# Tail Recursion and Tail Call Optimization

## Contents |

## Recursion

If you’ve done much programming, then you know what recursion is: a function that invokes itself to further its implementation. The canonical example is the Factorial function. (Note that the other canonical example, the Fibonacci sequence, is not conducive to tail recursion.)

### Factorial

In mathematics, the factorial function is written using the `!`

symbol. When placed after a (whole) number, it means “the result after multiplying this number with every number less than it, down to 1”. Thus `4!`

is the same as `4x3x2x1`

, or `24`

.

#### Non-recursion implementation

In code, this function could be written many different ways. For example, in the C language you could write it as follows

unsigned long long Factorial(unsigned start) { unsigned long long result = 1; for (unsigned i = 2; i <= start; ++i) { result *= i; } // for return result; } // Factorial(start)

Note that this function uses `long long`

because the successive multiplications get very big very quickly.

#### Recursion implementation

Another implementation takes advantage of the fact that factorial is based on a series of numbers, so you can implement it *in terms of itself*. That is, `4!`

is the same as `4x3!`

, which is the same as `4x3x2!`

etc.

unsigned long long Factorial(unsigned start) { if (start > 1) { return Factorial(start - 1) * start; } // if return 1; } // Factorial(start)

A lot simpler code!

## Problem with Recursion

To highlight the biggest problem with recursion, though, you need to know what the code is actually making the processor do. Every time a function is called, the processor needs to make room on the stack to hold the intermediate calculations. If you were to look at the processor stack at the moment that it hit the `return 1;`

in the above code (assuming a call to `Factorial(4)`

), you could see something like this:

[Parameter: 4] [Return address: Call to Factorial(4)] [Return value: ?] [Parameter: 3] [Return address: Call to Factorial(3)] [Return value: ?] [Parameter: 2] [Return address: Call to Factorial(2)] [Return value: ?]

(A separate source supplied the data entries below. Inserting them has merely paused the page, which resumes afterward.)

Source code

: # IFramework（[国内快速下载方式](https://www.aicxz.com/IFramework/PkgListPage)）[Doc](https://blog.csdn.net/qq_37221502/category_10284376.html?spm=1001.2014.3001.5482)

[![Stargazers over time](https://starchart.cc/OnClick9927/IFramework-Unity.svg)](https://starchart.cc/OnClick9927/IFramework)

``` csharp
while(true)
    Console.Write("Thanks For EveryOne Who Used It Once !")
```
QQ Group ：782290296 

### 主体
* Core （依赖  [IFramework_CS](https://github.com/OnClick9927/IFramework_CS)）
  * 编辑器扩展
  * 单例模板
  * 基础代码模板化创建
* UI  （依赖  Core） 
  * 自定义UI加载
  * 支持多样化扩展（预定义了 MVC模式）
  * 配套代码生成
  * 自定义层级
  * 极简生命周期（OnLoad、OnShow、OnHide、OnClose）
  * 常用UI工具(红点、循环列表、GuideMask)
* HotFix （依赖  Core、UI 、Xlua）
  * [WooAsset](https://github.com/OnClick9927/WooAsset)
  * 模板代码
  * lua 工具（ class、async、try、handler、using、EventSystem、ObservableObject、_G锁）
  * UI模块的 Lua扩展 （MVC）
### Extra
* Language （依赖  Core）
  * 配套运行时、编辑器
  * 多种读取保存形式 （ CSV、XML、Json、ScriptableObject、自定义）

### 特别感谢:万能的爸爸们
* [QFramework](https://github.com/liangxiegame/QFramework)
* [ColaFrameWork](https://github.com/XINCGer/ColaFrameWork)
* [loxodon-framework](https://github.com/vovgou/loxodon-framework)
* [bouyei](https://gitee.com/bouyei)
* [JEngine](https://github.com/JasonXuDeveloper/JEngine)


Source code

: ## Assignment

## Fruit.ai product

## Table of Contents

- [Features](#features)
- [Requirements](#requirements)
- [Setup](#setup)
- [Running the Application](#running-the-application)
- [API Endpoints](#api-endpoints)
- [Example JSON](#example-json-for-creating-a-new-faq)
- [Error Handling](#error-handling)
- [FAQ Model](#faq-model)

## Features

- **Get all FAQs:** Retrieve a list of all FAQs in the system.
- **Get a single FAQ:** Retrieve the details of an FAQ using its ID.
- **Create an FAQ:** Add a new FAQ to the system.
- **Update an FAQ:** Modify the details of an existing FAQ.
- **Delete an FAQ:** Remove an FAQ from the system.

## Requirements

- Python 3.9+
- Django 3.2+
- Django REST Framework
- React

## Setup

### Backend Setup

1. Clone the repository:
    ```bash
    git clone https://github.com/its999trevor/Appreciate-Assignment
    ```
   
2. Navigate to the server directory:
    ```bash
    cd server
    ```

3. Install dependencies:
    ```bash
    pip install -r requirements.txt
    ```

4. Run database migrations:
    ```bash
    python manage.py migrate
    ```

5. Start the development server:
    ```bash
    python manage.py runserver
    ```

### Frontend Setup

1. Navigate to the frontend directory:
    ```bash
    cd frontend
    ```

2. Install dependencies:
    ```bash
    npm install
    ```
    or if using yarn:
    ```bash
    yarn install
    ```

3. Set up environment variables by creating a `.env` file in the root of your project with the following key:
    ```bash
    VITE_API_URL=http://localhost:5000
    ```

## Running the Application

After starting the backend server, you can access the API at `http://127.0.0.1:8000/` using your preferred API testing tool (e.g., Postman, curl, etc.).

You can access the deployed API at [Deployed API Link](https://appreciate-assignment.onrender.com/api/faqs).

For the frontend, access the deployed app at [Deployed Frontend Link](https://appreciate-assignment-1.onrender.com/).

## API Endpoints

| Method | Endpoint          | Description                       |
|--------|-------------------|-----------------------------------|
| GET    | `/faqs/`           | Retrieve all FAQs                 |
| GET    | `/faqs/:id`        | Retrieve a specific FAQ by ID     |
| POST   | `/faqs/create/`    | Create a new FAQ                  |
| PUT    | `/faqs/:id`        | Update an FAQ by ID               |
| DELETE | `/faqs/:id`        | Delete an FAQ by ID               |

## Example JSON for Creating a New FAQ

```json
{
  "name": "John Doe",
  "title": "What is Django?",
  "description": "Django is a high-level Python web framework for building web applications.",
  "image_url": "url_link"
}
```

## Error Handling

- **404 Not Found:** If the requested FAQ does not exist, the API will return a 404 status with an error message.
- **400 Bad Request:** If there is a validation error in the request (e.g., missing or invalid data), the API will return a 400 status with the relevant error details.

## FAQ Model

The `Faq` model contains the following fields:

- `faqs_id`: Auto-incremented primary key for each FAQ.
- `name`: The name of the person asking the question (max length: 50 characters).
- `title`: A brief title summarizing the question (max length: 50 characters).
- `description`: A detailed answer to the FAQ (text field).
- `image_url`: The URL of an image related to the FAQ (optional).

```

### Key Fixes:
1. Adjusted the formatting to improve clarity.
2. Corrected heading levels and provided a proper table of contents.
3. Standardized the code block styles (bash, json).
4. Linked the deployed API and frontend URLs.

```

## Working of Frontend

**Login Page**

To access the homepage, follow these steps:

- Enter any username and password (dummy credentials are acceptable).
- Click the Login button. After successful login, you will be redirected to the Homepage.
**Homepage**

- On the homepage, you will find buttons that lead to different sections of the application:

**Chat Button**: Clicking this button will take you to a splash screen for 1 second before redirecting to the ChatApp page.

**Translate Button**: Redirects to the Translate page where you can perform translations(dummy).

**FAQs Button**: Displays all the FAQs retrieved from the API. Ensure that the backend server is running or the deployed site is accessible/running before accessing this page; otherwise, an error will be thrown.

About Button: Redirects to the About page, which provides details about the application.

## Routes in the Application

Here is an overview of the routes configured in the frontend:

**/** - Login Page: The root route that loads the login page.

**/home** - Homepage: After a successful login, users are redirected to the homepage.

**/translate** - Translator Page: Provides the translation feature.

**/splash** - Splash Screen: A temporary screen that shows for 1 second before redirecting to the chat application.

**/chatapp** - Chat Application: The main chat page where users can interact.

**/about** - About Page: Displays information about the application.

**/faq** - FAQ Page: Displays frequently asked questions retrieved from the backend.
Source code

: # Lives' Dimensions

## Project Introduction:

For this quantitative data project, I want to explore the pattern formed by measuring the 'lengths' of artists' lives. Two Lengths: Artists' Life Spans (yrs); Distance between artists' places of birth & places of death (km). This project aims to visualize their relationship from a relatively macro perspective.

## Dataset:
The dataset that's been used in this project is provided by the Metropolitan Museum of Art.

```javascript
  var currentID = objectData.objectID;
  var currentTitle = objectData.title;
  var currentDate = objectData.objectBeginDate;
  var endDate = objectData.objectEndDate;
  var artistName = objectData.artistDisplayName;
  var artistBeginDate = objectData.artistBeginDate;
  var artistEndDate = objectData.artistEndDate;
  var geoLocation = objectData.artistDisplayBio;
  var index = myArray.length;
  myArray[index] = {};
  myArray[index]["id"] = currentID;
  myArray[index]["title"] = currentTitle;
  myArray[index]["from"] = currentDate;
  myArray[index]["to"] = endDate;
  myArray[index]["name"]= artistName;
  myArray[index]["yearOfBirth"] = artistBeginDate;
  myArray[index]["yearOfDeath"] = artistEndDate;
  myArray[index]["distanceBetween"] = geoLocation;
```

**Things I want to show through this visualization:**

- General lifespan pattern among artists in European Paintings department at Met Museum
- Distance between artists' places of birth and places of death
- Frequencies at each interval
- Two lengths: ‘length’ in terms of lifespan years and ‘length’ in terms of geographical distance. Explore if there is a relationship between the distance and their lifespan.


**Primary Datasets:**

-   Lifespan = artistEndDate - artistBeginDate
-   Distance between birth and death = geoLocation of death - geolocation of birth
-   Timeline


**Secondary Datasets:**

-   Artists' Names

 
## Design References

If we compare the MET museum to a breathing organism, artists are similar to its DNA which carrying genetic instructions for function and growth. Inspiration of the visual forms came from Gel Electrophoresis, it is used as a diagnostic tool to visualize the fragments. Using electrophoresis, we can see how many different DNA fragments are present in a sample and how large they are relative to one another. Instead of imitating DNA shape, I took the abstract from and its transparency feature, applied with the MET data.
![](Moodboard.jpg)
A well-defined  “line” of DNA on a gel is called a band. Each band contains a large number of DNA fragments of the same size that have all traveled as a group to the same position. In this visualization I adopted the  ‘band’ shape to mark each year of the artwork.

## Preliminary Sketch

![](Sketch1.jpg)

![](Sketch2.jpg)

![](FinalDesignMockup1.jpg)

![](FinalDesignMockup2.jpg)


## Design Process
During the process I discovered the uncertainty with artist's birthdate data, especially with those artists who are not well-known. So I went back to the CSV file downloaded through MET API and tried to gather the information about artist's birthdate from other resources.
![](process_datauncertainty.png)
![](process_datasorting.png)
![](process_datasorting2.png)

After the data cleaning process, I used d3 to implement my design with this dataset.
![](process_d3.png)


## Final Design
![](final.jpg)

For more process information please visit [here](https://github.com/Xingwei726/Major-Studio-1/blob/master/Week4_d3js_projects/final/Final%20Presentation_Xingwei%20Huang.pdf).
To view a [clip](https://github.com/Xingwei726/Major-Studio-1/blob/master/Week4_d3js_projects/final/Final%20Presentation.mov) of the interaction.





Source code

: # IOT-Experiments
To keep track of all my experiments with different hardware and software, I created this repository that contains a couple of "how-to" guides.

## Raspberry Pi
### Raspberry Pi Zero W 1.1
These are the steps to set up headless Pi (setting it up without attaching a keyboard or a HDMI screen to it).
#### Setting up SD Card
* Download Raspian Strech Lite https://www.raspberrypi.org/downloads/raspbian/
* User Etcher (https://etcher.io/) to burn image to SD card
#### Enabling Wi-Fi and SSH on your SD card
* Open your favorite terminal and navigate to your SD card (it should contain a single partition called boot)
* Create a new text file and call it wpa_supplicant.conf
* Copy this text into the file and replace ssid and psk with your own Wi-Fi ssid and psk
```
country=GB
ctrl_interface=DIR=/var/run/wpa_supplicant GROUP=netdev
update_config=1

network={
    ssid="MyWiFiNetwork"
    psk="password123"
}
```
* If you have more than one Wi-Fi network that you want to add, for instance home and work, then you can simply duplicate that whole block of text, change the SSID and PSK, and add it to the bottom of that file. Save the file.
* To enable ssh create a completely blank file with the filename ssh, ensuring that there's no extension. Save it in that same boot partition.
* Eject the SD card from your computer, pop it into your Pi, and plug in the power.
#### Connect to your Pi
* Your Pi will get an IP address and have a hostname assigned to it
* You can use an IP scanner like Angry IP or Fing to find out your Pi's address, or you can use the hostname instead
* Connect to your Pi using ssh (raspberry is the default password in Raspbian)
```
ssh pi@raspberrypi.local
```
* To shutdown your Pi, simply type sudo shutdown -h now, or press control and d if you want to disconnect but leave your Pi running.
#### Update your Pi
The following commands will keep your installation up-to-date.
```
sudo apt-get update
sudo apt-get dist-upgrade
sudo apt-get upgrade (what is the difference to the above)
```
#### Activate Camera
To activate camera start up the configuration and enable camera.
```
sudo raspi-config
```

And, of course, with a larger `start`

parameter, the deeper the stack would be.

### Tail Recursion

To help fix this, the programmer can write the code differently - to hint to the compiler that although the code is written recursively, it doesn’t have to be implemented that way.

Rather than calling `Factorial(start - 1)`

in the middle of the function like above, the code could instead be written like this:

unsigned long long Factorial(unsigned start) { if (start <= 1) { return 1; } // if return start * Factorial(start - 1); } // Factorial(start)

This code is essentially identical to the previous code, except the `if`

test is reversed, and the recursive call to `Factorial(start - 1)`

is the last thing in the function - at the **tail**.

### Tail-Call Optimisation

So: how does that help? Frankly, it doesn’t - unless the compiler implements “tail-call optimisation”. If the compiler doesn’t, then the above code would produce exactly the same stack as before. But if it *does* implement it, then the stack depth would be only `1`

, no matter what the `start`

value was.

Tail-call optimisation is not only useful with recursion. Its hallmark is when there is a call to a new function right at the end of the current function (hence “tail-call”). The compiler can easily realise that there is no point in keeping the current function’s state - it’s no longer going to be needed any more. It can directly modify the current function’s intermediate stack area in preparation for the new function call - and instead of `CALL`

ing that code, it instead `JMP`

s to it.

The `JMP`

will be into somewhere in the middle of the function, bypassing the function’s normal initialisation. That doesn’t need to be performed since it’s already been set up by the tail-call optimisation. And the `JMP`

instead of `CALL`

is important since there will not be a corresponding `RET`

urn from the function - other than the `RET`

at the end of the final calculation back to the original `CALL`

ing function.

## Summary

The tail-call optimisation is independent from tail recursion - but it is tricky to implement generically. It is most easily implemented when tail recursion is used, since the compiler is busy compiling the very function that can best take advantage of it - it can modify the way the function is implemented to take full advantage of the situation.

But to get the compiler to even consider using the tail-call optimisation, it is incumbent on the programmer to ensure that the recursive call to itself is the last thing that the function does - the “tail recursion”.

The benefit is faster, more efficient code - in both processor time and memory (stack) usage.